Enfin, comment ne pas évoquer le talent de metteur en scène de Dante, dont la mise en scène dynamique est un modèle du genre. Ancien monteur, il a un savoir-faire technique indéniable bien au-dessus de la moyenne des réalisateurs américains. Son montage pulsionnel, sa réalisation inspirée arrive à rendre prenante pour le spectateur chaque situation dramatique. Dante est un véritable chef d’orchestre au découpage métronomique à l’efficacité redoutable. Son utilisation des effets spéciaux est un modèle du genre, les usant avec parcimonie, il arrive à les rendre inoubliables et spectaculaires.

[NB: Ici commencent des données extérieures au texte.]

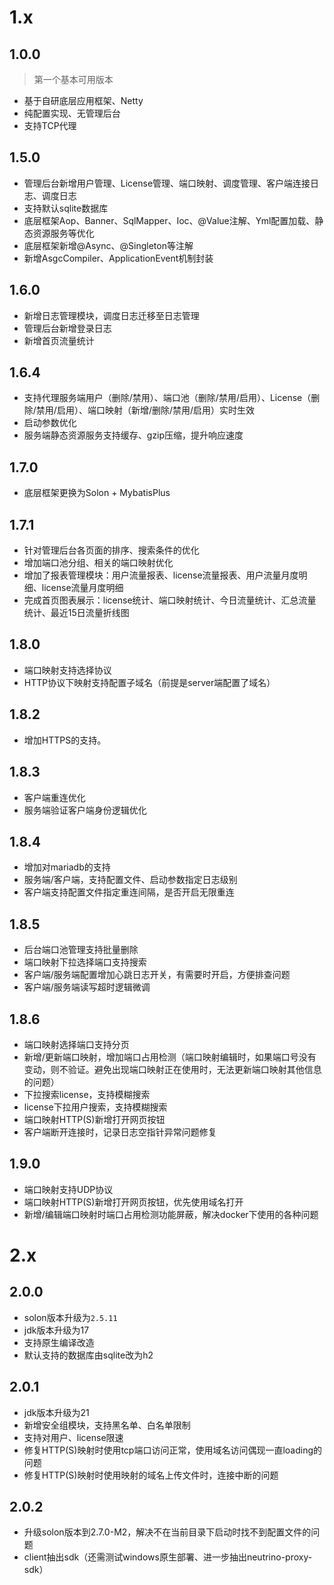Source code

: # 1.x
## 1.0.0
> 第一个基本可用版本
- 基于自研底层应用框架、Netty
- 纯配置实现、无管理后台
- 支持TCP代理

## 1.5.0
- 管理后台新增用户管理、License管理、端口映射、调度管理、客户端连接日志、调度日志
- 支持默认sqlite数据库
- 底层框架Aop、Banner、SqlMapper、Ioc、@Value注解、Yml配置加载、静态资源服务等优化
- 底层框架新增@Async、@Singleton等注解
- 新增AsgcCompiler、ApplicationEvent机制封装

## 1.6.0
- 新增日志管理模块，调度日志迁移至日志管理
- 管理后台新增登录日志
- 新增首页流量统计

## 1.6.4
- 支持代理服务端用户（删除/禁用）、端口池（删除/禁用/启用）、License（删除/禁用/启用）、端口映射（新增/删除/禁用/启用）实时生效
- 启动参数优化
- 服务端静态资源服务支持缓存、gzip压缩，提升响应速度

## 1.7.0
- 底层框架更换为Solon + MybatisPlus

## 1.7.1
- 针对管理后台各页面的排序、搜索条件的优化
- 增加端口池分组、相关的端口映射优化
- 增加了报表管理模块：用户流量报表、license流量报表、用户流量月度明细、license流量月度明细
- 完成首页图表展示：license统计、端口映射统计、今日流量统计、汇总流量统计、最近15日流量折线图

## 1.8.0
- 端口映射支持选择协议
- HTTP协议下映射支持配置子域名（前提是server端配置了域名）

## 1.8.2
- 增加HTTPS的支持。

## 1.8.3
- 客户端重连优化
- 服务端验证客户端身份逻辑优化

## 1.8.4
- 增加对mariadb的支持
- 服务端/客户端，支持配置文件、启动参数指定日志级别
- 客户端支持配置文件指定重连间隔，是否开启无限重连

## 1.8.5
- 后台端口池管理支持批量删除
- 端口映射下拉选择端口支持搜索
- 客户端/服务端配置增加心跳日志开关，有需要时开启，方便排查问题
- 客户端/服务端读写超时逻辑微调

## 1.8.6
- 端口映射选择端口支持分页
- 新增/更新端口映射，增加端口占用检测（端口映射编辑时，如果端口号没有变动，则不验证。避免出现端口映射正在使用时，无法更新端口映射其他信息的问题）
- 下拉搜索license，支持模糊搜索
- license下拉用户搜索，支持模糊搜索
- 端口映射HTTP(S)新增打开网页按钮
- 客户端断开连接时，记录日志空指针异常问题修复

## 1.9.0
- 端口映射支持UDP协议
- 端口映射HTTP(S)新增打开网页按钮，优先使用域名打开
- 新增/编辑端口映射时端口占用检测功能屏蔽，解决docker下使用的各种问题

# 2.x
## 2.0.0
- solon版本升级为`2.5.11`
- jdk版本升级为17
- 支持原生编译改造
- 默认支持的数据库由sqlite改为h2

## 2.0.1
- jdk版本升级为21
- 新增安全组模块，支持黑名单、白名单限制
- 支持对用户、license限速
- 修复HTTP(S)映射时使用tcp端口访问正常，使用域名访问偶现一直loading的问题
- 修复HTTP(S)映射时使用映射的域名上传文件时，连接中断的问题

## 2.0.2
- 升级solon版本到2.7.0-M2，解决不在当前目录下启动时找不到配置文件的问题
- client抽出sdk（还需测试windows原生部署、进一步抽出neutrino-proxy-sdk）
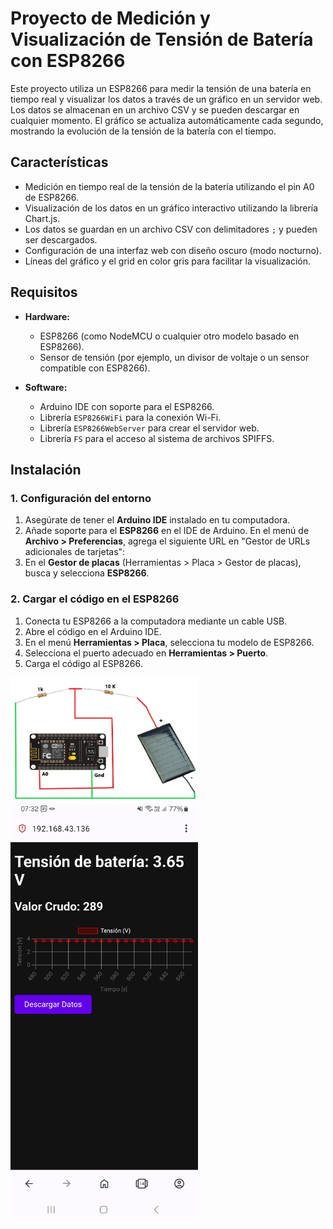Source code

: # Proyecto de Medición y Visualización de Tensión de Batería con ESP8266

Este proyecto utiliza un ESP8266 para medir la tensión de una batería en tiempo real y visualizar los datos a través de un gráfico en un servidor web. Los datos se almacenan en un archivo CSV y se pueden descargar en cualquier momento. El gráfico se actualiza automáticamente cada segundo, mostrando la evolución de la tensión de la batería con el tiempo.

## Características

- Medición en tiempo real de la tensión de la batería utilizando el pin A0 de ESP8266.
- Visualización de los datos en un gráfico interactivo utilizando la librería Chart.js.
- Los datos se guardan en un archivo CSV con delimitadores `;` y pueden ser descargados.
- Configuración de una interfaz web con diseño oscuro (modo nocturno).
- Líneas del gráfico y el grid en color gris para facilitar la visualización.

## Requisitos

- **Hardware:**
  - ESP8266 (como NodeMCU o cualquier otro modelo basado en ESP8266).
  - Sensor de tensión (por ejemplo, un divisor de voltaje o un sensor compatible con ESP8266).
  
- **Software:**
  - Arduino IDE con soporte para el ESP8266.
  - Librería `ESP8266WiFi` para la conexión Wi-Fi.
  - Librería `ESP8266WebServer` para crear el servidor web.
  - Librería `FS` para el acceso al sistema de archivos SPIFFS.

## Instalación

### 1. Configuración del entorno

1. Asegúrate de tener el **Arduino IDE** instalado en tu computadora.
2. Añade soporte para el **ESP8266** en el IDE de Arduino. En el menú de **Archivo > Preferencias**, agrega el siguiente URL en "Gestor de URLs adicionales de tarjetas":
3. En el **Gestor de placas** (Herramientas > Placa > Gestor de placas), busca y selecciona **ESP8266**.

### 2. Cargar el código en el ESP8266

1. Conecta tu ESP8266 a la computadora mediante un cable USB.
2. Abre el código en el Arduino IDE.
3. En el menú **Herramientas > Placa**, selecciona tu modelo de ESP8266.
4. Selecciona el puerto adecuado en **Herramientas > Puerto**.
5. Carga el código al ESP8266.


<img src="Sin%20t%C3%ADtulo.jpg" alt="Circuito" width="300" >

<img src="Screenshot.jpg" alt="Visualizacion Web" width="300" >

Un divertissement au sens le plus noble du terme qui témoigne de l’activité d’un studio, Amblin, qui nous proposait par le biais du conte fantastique une illustration intelligente du passage à la vie adulte. L’aventure Intérieure de Dante fonctionne aussi sur ce principe, mais de façon plus métaphorique qu’ E.T. ou encore Le secret de la pyramide. À la fin du film, Martin Short a pris confiance en lui et devient un acteur de sa propre vie, il n’est plus un enfant qui attend tout des autres. Quant au personnage du pilote interprété par Denis Quaid, il accède à la paternité après des années de coucheries et de cuites mal gérées. Dante illustre parfaitement cette idée avec la très belle séquence où le personnage se retrouve dans le corps de Meg Ryan et découvre alors son enfant à venir. Une scène qui démontre une fois de plus que derrière l’humour cartoon, l’émotion est toujours présente dans son œuvre.

Façonnée par les génies des effets spéciaux d’I.M.L., accompagnée par la musique du grand Jerry Goldsmith, L'Aventure intérieure est définitivement un classique des années 80 à voir et revoir.